3. Même dans le dépouillement le plus total, celui qui arrive à toujours pratiquer la bienfaisance et à se conformer à la Voie est proche du statut de sage. Pratiquer les vertus en vivant dans le confort est atteignable avec quelques efforts. Pratiquer les vertus en vivant dans les ténèbres est plus difficile, et c’est à cela que l’on reconnaît celui qui est déterminé à élargir la Voie Confucéenne.
4. Forcer la fortune pour obtenir ce que l’on souhaite est souvent infructueux. Ne rien attendre et ne rien espérer donne une fortune favorable.
5. Il est malheureux que certains individus ne comprennent les problèmes que lorsqu’ils ont déjà atteints leurs points de non-retour. Un peu de compassion, d’attention et une écoute sincère suffisent à déceler les peines des autres et à éviter les drames.
6. Espace et temps, vie et mort, matériel et spirituel, mâle et femelle, vice et vertu. Le monde se décompose bien souvent par dualités. Lorsque ce phénomène est apprécié, le cours des choses devient plus compréhensible. Il y a l’envers et l’endroit. Se cloisonner dans un seul aspect est une erreur. Il est nécessaire de voir le ou les inverses de chaque fait pour assimiler les mécanismes. Cela est valable dans tous les domaines : le politique, la morale, le religieux, la vie en société, la médecine, l’art de la guerre…

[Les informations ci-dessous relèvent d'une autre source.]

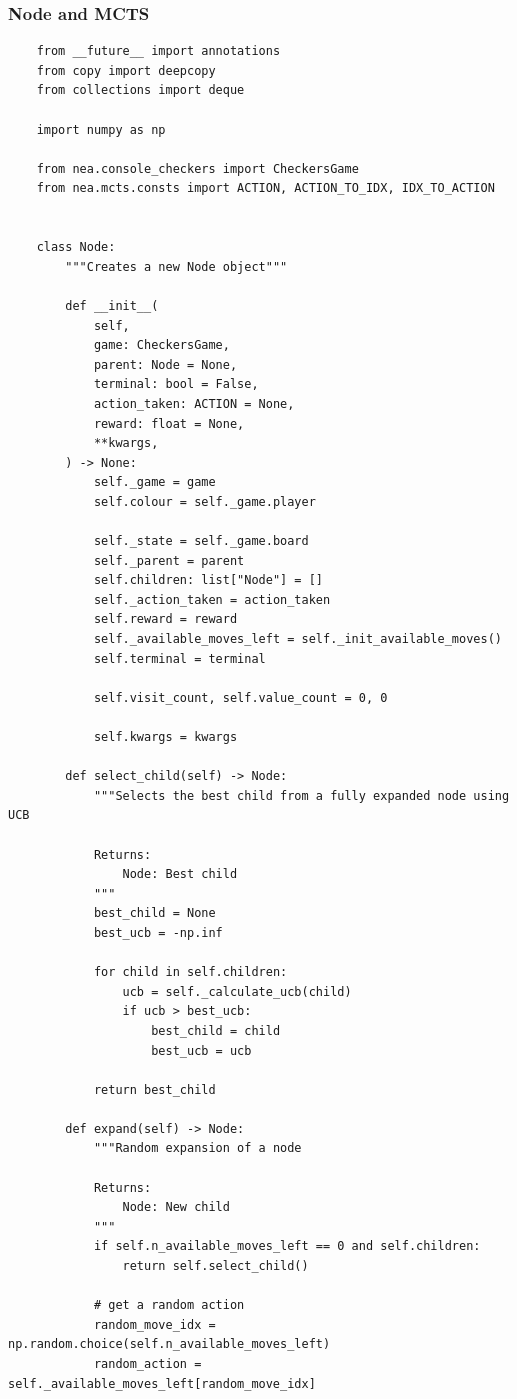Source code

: \documentclass{article}
\begin{document}
    \subsubsection{Node and MCTS}
    \begin{verbatim}
    from __future__ import annotations
    from copy import deepcopy
    from collections import deque

    import numpy as np

    from nea.console_checkers import CheckersGame
    from nea.mcts.consts import ACTION, ACTION_TO_IDX, IDX_TO_ACTION


    class Node:
        """Creates a new Node object"""

        def __init__(
            self,
            game: CheckersGame,
            parent: Node = None,
            terminal: bool = False,
            action_taken: ACTION = None,
            reward: float = None,
            **kwargs,
        ) -> None:
            self._game = game
            self.colour = self._game.player

            self._state = self._game.board
            self._parent = parent
            self.children: list["Node"] = []
            self._action_taken = action_taken
            self.reward = reward
            self._available_moves_left = self._init_available_moves()
            self.terminal = terminal

            self.visit_count, self.value_count = 0, 0

            self.kwargs = kwargs

        def select_child(self) -> Node:
            """Selects the best child from a fully expanded node using UCB

            Returns:
                Node: Best child
            """
            best_child = None
            best_ucb = -np.inf

            for child in self.children:
                ucb = self._calculate_ucb(child)
                if ucb > best_ucb:
                    best_child = child
                    best_ucb = ucb

            return best_child

        def expand(self) -> Node:
            """Random expansion of a node

            Returns:
                Node: New child
            """
            if self.n_available_moves_left == 0 and self.children:
                return self.select_child()

            # get a random action
            random_move_idx = np.random.choice(self.n_available_moves_left)
            random_action = self._available_moves_left[random_move_idx]


\end{verbatim}
\end{document}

7. Le Maître avait une discussion avec un mathématicien à propos des méthodes, des outils et de la finalité. Un disciple a rapporté cet échange :
« – Les mathématiques permettent d’expliquer la majorité des faits.
– Certes, c’est un outil puissant. Mais il est important de ne pas confondre l’outil et le but. »
Plus tard, des élèves du Maître lui demandèrent de clarifier l’idée derrière sa remarque. Il dit : « Je n’apprécie guère peu ceux qui ne voient les problèmes qu’à travers le prisme réduit de leurs spécialités respectives. A force de se spécialiser, on ne pense plus que par son expertise. A tel point qu’elle devient le moyen et la fin. »
8. Il est impossible de satisfaire un ingrat.
9. Deux disciples du Maître avaient une discussion qui s’est terminée en dispute. L’ un d’eux vint se plaindre au Maître du mauvais comportement avec lequel son camarade s’était comporté, expliquant ainsi la raison de l’altercation. Le Maître dit alors : « Peu m’importe qui a commencé. Si l’un a commencé, l’autre a continué. Ni l’un ni l’autre n’avez été capables de réorienter la discussion vers l’harmonie, voilà ce qui m’inquiète. »
10. Un ermite taoïste avait interpellé le Maître lors de son périple dans les régions rurales du pays. Il lui demanda la chose suivante :
« – Toi, qui es de l’école de Confucius. Peux tu me dire qui a instauré la hiérarchie dans la société ?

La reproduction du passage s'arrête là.